2) Apakah salah dalam hidup ini mengejar pengetahuan, kekuatan dan kekayaan? Karena pada kenyataannya kita semua mengejar hal itu. Pendidikan tinggi, power dan kedudukan, juga harta kekayaan, adalah hal yang sangat lumrah diinginkan dan dikejar manusia. Apakah menjadi dosa jika kita menginginkan dan memilikinya? Tunggu dulu, bukan berarti semua orang berpendidikan, berpangkat dan kaya harus membuang dan meninggalkan semua itu, tetapi harus paham bukan pencapaian itu yang membuat kita berbangga.

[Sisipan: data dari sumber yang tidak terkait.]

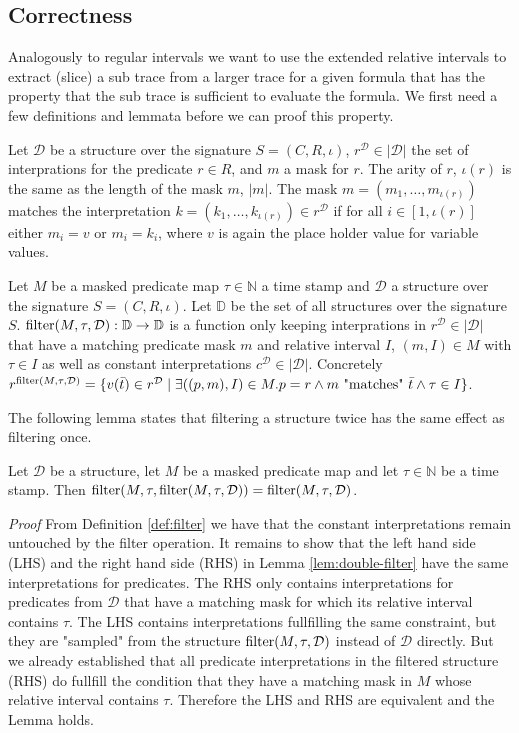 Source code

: \subsection{Correctness}
Analogously to regular intervals we want to use the extended relative intervals to extract (slice) a sub trace from a larger trace for a given formula that has the property that the sub trace is sufficient to evaluate the formula.
We first need a few definitions and lemmata before we can proof this property.
\begin{definition}
    \label{def:matching-predicate}
    Let $\mathcal{D}$ be a structure over the signature $S = (C,R,\iota)$, $r^{\mathcal{D}} \in |\mathcal{D}|$ the set of interprations for the predicate $r \in R$, and $m$ a mask for $r$.
    The arity of $r$, $\iota(r)$ is the same as the length of the mask $m$, $|m|$.
    The mask $m = (m_1, \dots, m_{\iota(r)})$ matches the interpretation $k = (k_1, \dots, k_{\iota(r)}) \in r^{\mathcal{D}}$ if for all $i \in [1,\iota(r)]$ either $m_i = v$ or $m_i = k_i$, where $v$ is again the place holder value for variable values.
\end{definition}
\begin{definition}
    \label{def:filter}
    Let $M$ be a masked predicate map $\tau \in \mathbb{N}$ a time stamp and $\mathcal{D}$ a structure over the signature $S = (C,R,\iota)$.
    Let $\mathbb{D}$ be the set of all structures over the signature $S$.
    $\operatorname{filter}(M, \tau,\mathcal{D}) : \mathbb{D} \to \mathbb{D}$ is a function only keeping interprations in $r^{\mathcal{D}} \in |\mathcal{D}|$ that have a matching predicate mask $m$ and relative interval $I$, $(m,I) \in M$ with $\tau \in I$ as well as constant interpretations $c^{\mathcal{D}} \in |\mathcal{D}|$.
    Concretely $r^{\operatorname{filter}(M, \tau, \mathcal{D})} = \{v(\bar{t}) \in r^{\mathcal{D}} \mid \exists ((p,m), I) \in M. p = r \land m \text{ "matches" } \bar{t} \land \tau \in I \}$.
\end{definition}
The following lemma states that filtering a structure twice has the same effect as filtering once.
\begin{lemma}
    \label{lem:double-filter}
    Let $\mathcal{D}$ be a structure, let $M$ be a masked predicate map and let $\tau \in \mathbb{N}$ be a time stamp.
    Then $\operatorname{filter}(M, \tau ,\operatorname{filter}(M, \tau, \mathcal{D})) = \operatorname{filter}(M, \tau, \mathcal{D})$.
\end{lemma}
\textit{Proof} From Definition \ref{def:filter} we have that the constant interpretations remain untouched by the filter operation.
It remains to show that the left hand side (LHS) and the right hand side (RHS) in Lemma \ref{lem:double-filter} have the same interpretations for predicates.
The RHS only contains interpretations for predicates from $\mathcal{D}$ that have a matching mask for which its relative interval contains $\tau$.
The LHS contains interpretations fullfilling the same constraint, but they are "sampled" from the structure $\operatorname{filter}(M,\tau,\mathcal{D})$ instead of $\mathcal{D}$ directly.
But we already established that all predicate interpretations in the filtered structure (RHS) do fullfill the condition that they have a matching mask in $M$ whose relative interval contains $\tau$.
Therefore the LHS and RHS are equivalent and the Lemma holds.


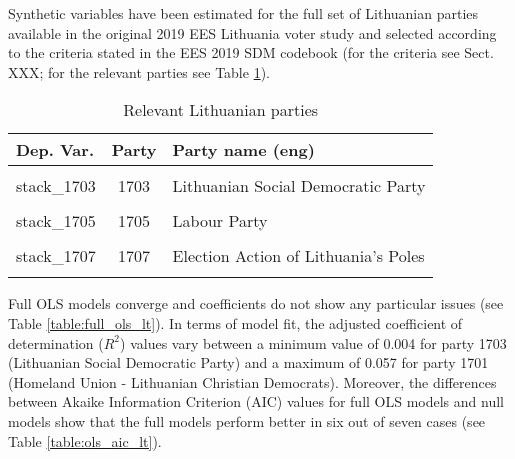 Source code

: \documentclass[
]{article}
\begin{document}
Synthetic variables have been estimated for the full set of Lithuanian parties available in the original
2019 EES Lithuania voter study and selected according to the criteria stated in the EES 2019 SDM codebook (for the criteria see Sect. XXX; for the relevant parties see Table \ref{table:relprty_tab_lt}).

\begin{table}[!h]

\caption{\label{tab:unnamed-chunk-108}Relevant Lithuanian parties \label{table:relprty_tab_lt}}
\centering
\begin{tabular}[t]{lcl}
\toprule
Dep. Var. & Party & Party name (eng)\\
\midrule
\cellcolor{gray!6}{stack\_1701} & \cellcolor{gray!6}{1701} & \cellcolor{gray!6}{Homeland Union - Lithuanian Christian Democrats}\\
stack\_1703 & 1703 & Lithuanian Social Democratic Party\\
\cellcolor{gray!6}{stack\_1706} & \cellcolor{gray!6}{1706} & \cellcolor{gray!6}{Liberal Movement}\\
stack\_1705 & 1705 & Labour Party\\
\cellcolor{gray!6}{stack\_1704} & \cellcolor{gray!6}{1704} & \cellcolor{gray!6}{Order and Justice}\\
\addlinespace
stack\_1707 & 1707 & Election Action of Lithuania's Poles\\
\cellcolor{gray!6}{stack\_1702} & \cellcolor{gray!6}{1702} & \cellcolor{gray!6}{Lithuanian Peasant and Greens Union}\\
\bottomrule
\end{tabular}
\end{table}

Full OLS models converge and coefficients do not show any particular issues (see Table
\ref{table:full_ols_lt}).
In terms of model fit, the adjusted coefficient of determination (\(R^2\)) values vary between
a minimum value of 0.004
for party 1703
(Lithuanian Social Democratic Party)
and a maximum of 0.057
for party 1701
(Homeland Union - Lithuanian Christian Democrats).
Moreover, the differences between Akaike Information Criterion (AIC) values for full OLS models and null
models show that the full models perform better in six out of seven cases (see Table \ref{table:ols_aic_lt}).
\end{document}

Jika kita membahasakan ulang pesan nabi Yeremia, maka pesan itu bisa menjadi:Biarlah orang bijaksana bermegah karena ia mengenal Tuhan yang memberi kebijaksanaan, biarlah orang kuat bermegah karena ia memahami Tuhanlah sumber kekuatannya, biarlah orang kaya bermegah karena pengakuan bahwa Tuhanlah yang menjadikannya kaya.Maka saat orang-orang bijaksana, kuat, dan kaya bermegah, ia bermegah di dalam Tuhan (istilah Paulus dalam 2 Kor 10:17). Saat ia bermegah, atau berbangga, yang dibanggakan adalah Tuhan. Yang dimuliakan adalah nama Tuhan. Pengenalan kita akan Tuhan membuat kita mengaku: tidak ada hal lain yang lebih berharga daripada iman kita kepadaNya.
3) Pengenalan akan Tuhan adalah sebuah proses. Manusia akan sulit mencapai standar kasih Tuhan, atau standar keadilan Tuhan. Sebagai contoh Matius 20, secara hitung-hitungan manusia, tidaklah adil cara sang tuan memberi upah. Namun bagi Tuhan, itulah yang adil. Sebab ‘upah’ manusia tidak dihitung dari usahanya, melainkan kasih karunia Tuhan semata-mata. Maka konsep keadilan versi Tuhan perlu kita pahami dengan memakai cara pikir Tuhan, bukan cara pikir kita. Inilah proses manusia mengenal Tuhan yang tidak akan berhenti, tetapi kita melakukannya dengan penuh syukur, karena semakin mengenal Tuhan kita semakin terpesona oleh kasih dan kebaikanNya pada kita.